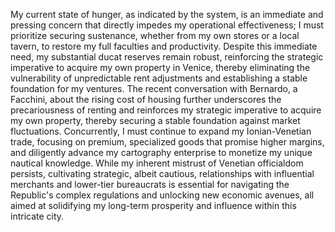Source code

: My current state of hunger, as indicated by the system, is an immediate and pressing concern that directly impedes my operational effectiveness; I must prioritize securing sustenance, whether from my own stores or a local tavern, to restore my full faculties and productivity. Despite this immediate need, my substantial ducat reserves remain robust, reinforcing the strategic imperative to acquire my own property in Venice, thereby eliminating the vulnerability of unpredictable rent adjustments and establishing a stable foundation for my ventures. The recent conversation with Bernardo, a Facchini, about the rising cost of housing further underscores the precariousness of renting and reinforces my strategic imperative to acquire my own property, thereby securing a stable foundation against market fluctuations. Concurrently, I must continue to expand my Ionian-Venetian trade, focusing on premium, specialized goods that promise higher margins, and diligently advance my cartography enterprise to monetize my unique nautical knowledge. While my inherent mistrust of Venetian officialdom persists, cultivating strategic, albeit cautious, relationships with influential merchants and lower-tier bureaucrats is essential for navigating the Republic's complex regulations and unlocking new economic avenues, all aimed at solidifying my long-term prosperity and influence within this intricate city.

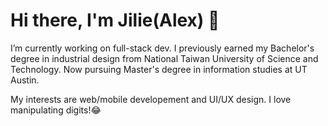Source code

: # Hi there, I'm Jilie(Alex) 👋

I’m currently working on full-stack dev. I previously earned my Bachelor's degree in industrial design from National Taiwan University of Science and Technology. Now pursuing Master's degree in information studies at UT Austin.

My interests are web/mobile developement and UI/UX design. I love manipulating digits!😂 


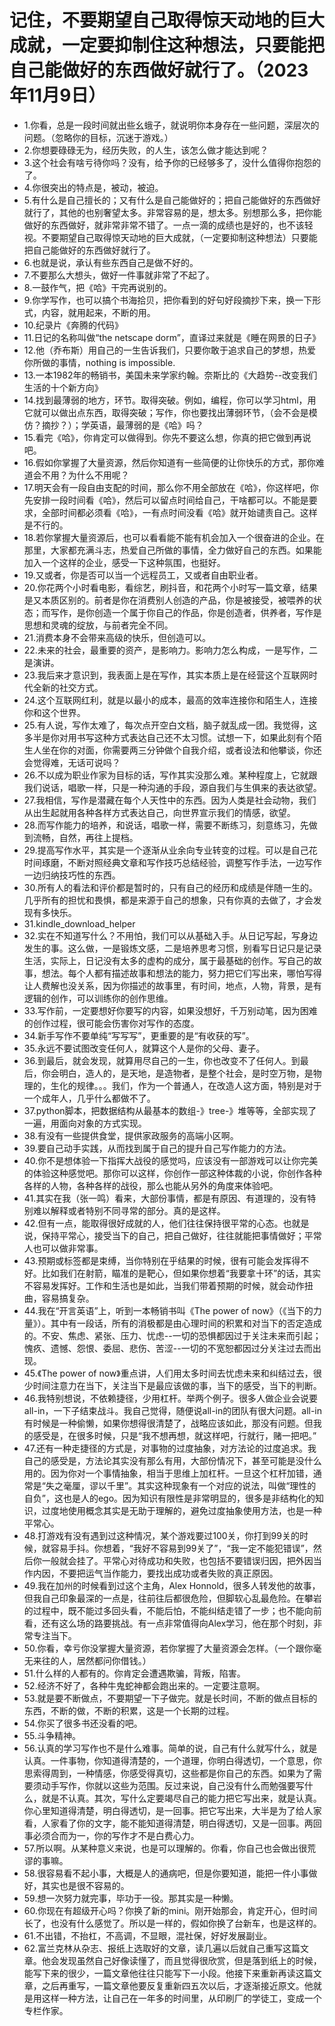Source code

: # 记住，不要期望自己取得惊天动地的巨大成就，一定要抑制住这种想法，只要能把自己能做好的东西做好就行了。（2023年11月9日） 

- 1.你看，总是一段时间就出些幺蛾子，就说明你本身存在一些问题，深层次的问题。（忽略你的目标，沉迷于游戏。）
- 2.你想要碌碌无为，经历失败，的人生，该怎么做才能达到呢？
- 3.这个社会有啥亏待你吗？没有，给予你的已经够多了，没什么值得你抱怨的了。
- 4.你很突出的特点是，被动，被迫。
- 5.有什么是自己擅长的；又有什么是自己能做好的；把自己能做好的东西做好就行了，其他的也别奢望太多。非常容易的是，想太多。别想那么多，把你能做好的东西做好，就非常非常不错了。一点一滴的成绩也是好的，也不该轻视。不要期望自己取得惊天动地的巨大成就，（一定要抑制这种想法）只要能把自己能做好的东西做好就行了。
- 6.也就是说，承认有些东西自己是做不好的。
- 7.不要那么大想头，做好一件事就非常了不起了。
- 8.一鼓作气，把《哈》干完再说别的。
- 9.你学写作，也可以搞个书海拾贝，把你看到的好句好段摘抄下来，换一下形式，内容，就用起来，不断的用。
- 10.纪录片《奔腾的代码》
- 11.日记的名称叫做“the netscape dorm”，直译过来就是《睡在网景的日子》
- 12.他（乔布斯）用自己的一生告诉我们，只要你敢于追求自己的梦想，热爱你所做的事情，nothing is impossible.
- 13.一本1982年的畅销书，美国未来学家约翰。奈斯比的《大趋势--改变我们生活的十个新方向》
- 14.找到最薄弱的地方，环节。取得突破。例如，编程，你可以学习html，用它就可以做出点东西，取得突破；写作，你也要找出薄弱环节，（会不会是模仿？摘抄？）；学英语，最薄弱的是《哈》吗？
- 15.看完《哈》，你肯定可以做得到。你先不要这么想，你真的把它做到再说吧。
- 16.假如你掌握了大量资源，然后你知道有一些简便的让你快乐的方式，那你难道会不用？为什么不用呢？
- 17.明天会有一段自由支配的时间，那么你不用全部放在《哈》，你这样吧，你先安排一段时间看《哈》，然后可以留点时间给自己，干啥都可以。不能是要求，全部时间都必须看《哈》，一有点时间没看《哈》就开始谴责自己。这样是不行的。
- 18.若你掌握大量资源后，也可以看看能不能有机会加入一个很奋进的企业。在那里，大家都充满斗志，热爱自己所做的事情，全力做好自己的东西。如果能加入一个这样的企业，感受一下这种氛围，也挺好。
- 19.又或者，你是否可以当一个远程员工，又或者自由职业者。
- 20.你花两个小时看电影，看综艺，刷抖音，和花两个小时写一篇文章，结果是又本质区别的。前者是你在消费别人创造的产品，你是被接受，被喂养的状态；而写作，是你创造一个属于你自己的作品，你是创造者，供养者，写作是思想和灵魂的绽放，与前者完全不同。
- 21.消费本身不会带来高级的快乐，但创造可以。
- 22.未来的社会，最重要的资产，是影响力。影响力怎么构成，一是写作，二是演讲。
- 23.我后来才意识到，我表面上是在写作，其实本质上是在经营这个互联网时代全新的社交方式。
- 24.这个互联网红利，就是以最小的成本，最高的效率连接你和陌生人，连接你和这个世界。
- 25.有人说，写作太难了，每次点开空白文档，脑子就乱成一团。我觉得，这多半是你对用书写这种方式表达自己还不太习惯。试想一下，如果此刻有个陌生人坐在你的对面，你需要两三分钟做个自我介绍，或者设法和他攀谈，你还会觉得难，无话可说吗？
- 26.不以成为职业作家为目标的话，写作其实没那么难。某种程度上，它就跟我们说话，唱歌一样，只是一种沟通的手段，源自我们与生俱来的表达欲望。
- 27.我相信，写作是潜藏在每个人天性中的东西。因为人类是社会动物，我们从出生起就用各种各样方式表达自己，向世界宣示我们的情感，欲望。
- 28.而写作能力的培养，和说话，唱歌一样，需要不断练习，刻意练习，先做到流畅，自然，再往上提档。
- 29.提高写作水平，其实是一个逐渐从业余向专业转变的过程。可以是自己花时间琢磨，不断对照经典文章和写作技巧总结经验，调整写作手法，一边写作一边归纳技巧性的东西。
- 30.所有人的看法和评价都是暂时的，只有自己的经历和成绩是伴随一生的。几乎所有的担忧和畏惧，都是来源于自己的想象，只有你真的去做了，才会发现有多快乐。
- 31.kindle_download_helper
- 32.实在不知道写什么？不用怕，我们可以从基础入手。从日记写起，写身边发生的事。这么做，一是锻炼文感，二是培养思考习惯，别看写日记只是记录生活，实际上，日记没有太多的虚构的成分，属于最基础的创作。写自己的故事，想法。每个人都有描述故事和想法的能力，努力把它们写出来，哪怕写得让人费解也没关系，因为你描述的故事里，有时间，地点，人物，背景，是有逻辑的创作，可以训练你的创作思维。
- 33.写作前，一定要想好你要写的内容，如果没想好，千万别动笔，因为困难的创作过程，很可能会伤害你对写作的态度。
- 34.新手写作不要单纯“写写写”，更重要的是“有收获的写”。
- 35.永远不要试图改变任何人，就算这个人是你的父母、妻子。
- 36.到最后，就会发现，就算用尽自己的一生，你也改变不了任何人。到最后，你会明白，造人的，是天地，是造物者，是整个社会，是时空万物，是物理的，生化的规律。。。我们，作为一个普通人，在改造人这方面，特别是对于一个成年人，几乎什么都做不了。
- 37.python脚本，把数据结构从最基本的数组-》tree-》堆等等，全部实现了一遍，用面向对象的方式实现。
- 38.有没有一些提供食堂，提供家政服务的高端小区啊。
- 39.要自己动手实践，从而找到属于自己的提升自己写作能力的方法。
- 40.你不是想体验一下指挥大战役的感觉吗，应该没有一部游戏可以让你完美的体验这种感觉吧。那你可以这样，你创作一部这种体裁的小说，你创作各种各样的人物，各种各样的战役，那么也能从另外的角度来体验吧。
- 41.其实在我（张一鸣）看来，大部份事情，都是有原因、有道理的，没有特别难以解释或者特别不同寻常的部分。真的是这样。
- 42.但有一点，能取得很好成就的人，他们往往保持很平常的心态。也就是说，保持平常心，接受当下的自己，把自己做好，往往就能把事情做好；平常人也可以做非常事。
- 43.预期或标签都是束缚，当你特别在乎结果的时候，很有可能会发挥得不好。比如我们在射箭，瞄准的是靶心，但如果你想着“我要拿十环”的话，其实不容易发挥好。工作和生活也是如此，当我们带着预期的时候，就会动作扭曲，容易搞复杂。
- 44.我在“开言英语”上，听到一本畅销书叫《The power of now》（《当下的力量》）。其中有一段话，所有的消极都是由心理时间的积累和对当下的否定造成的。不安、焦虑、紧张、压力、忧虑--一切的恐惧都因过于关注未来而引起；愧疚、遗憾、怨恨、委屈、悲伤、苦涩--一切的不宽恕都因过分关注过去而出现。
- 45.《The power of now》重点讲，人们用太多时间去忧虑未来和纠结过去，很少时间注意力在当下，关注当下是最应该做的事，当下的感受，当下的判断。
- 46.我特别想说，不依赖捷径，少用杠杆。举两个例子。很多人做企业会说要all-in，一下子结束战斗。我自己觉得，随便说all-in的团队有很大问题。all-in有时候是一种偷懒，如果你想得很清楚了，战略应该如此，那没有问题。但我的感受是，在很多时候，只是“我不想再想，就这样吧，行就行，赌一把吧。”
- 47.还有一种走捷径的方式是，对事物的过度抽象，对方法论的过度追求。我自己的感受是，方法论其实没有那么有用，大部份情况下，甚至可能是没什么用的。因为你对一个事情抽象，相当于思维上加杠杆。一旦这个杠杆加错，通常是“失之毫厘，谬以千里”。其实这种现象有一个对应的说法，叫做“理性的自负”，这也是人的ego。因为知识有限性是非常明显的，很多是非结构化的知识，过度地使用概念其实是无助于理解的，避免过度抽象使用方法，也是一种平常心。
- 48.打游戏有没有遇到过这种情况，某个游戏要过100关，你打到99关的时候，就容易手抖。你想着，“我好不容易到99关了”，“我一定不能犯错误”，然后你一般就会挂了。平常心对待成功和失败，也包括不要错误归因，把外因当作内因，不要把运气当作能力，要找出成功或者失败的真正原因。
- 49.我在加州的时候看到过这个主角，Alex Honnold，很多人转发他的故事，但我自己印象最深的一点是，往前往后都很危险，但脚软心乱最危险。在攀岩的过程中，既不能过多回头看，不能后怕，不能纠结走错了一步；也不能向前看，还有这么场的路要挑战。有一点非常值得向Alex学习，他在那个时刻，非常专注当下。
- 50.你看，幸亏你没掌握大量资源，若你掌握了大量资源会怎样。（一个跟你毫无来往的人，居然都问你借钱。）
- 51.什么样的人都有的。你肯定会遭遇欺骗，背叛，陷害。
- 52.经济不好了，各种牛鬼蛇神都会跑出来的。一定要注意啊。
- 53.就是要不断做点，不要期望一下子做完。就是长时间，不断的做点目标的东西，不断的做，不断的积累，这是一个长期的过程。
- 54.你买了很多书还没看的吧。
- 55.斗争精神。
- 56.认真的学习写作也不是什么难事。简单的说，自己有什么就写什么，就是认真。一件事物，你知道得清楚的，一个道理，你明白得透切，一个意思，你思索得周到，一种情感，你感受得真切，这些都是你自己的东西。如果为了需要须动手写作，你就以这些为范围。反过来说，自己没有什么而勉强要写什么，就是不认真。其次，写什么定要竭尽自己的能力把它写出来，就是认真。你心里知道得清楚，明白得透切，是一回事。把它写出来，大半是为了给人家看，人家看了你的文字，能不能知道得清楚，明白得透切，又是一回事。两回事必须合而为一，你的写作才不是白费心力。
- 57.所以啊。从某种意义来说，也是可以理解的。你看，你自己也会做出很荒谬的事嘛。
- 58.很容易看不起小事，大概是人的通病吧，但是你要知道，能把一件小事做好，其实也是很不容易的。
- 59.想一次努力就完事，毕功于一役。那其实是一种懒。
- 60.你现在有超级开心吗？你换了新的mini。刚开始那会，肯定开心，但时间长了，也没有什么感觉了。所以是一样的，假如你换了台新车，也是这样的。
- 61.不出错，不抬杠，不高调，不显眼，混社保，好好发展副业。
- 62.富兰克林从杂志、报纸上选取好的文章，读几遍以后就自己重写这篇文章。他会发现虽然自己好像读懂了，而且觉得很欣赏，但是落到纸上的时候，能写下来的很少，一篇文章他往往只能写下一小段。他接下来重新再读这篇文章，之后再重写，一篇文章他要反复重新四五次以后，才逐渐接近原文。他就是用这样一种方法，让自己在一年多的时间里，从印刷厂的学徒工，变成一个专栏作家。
━━━━━━━━━━━━━━━━━━━━
### [PROBLEM TO SOLVE]
Given the records above, reproduce precisely and only the lines between the line holding "- 12.他（乔布斯）用自己的一生告诉我们，只要你敢于追求自己的梦想，热爱你所做的事情，nothing is" and the line holding "- 17.明天会有一段自由支", inclusive.

### [EXPECTED OUTPUT]
- 12.他（乔布斯）用自己的一生告诉我们，只要你敢于追求自己的梦想，热爱你所做的事情，nothing is impossible.
- 13.一本1982年的畅销书，美国未来学家约翰。奈斯比的《大趋势--改变我们生活的十个新方向》
- 14.找到最薄弱的地方，环节。取得突破。例如，编程，你可以学习html，用它就可以做出点东西，取得突破；写作，你也要找出薄弱环节，（会不会是模仿？摘抄？）；学英语，最薄弱的是《哈》吗？
- 15.看完《哈》，你肯定可以做得到。你先不要这么想，你真的把它做到再说吧。
- 16.假如你掌握了大量资源，然后你知道有一些简便的让你快乐的方式，那你难道会不用？为什么不用呢？
- 17.明天会有一段自由支配的时间，那么你不用全部放在《哈》，你这样吧，你先安排一段时间看《哈》，然后可以留点时间给自己，干啥都可以。不能是要求，全部时间都必须看《哈》，一有点时间没看《哈》就开始谴责自己。这样是不行的。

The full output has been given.